▶ [Required action] The required answer is the data below, restated word for word with images omitted.
################
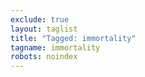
 ```yaml
---
exclude: true
layout: taglist
title: "Tagged: immortality"
tagname: immortality
robots: noindex
---
```

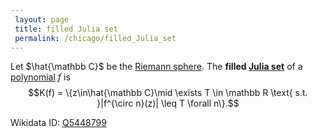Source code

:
 ```yaml
---
 layout: page
 title: filled Julia set
 permalink: /chicago/filled_Julia_set
---
```

Let $\hat{\mathbb C}$ be the [Riemann sphere](https://defsmath.github.io/DefsMath/Riemann_sphere). The **filled [Julia set](https://defsmath.github.io/DefsMath/Julia_set)** of a [polynomial](https://defsmath.github.io/DefsMath/polynomial) $f$ is $$K(f) = \{z\in\hat{\mathbb C}\mid \exists T \in \mathbb R \text{ s.t. }|f^{\circ n}(z)| \leq T \forall n\}.$$

Wikidata ID: [Q5448799](https://www.wikidata.org/wiki/Q5448799)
################
▶ [Expected answer]
 ```yaml
---
exclude: true
layout: taglist
title: "Tagged: immortality"
tagname: immortality
robots: noindex
---
```

Source code

:
 ```yaml
---
 layout: page
 title: filled Julia set
 permalink: /chicago/filled_Julia_set
---
```

Let $\hat{\mathbb C}$ be the [Riemann sphere](https://defsmath.github.io/DefsMath/Riemann_sphere). The **filled [Julia set](https://defsmath.github.io/DefsMath/Julia_set)** of a [polynomial](https://defsmath.github.io/DefsMath/polynomial) $f$ is $$K(f) = \{z\in\hat{\mathbb C}\mid \exists T \in \mathbb R \text{ s.t. }|f^{\circ n}(z)| \leq T \forall n\}.$$

Wikidata ID: [Q5448799](https://www.wikidata.org/wiki/Q5448799)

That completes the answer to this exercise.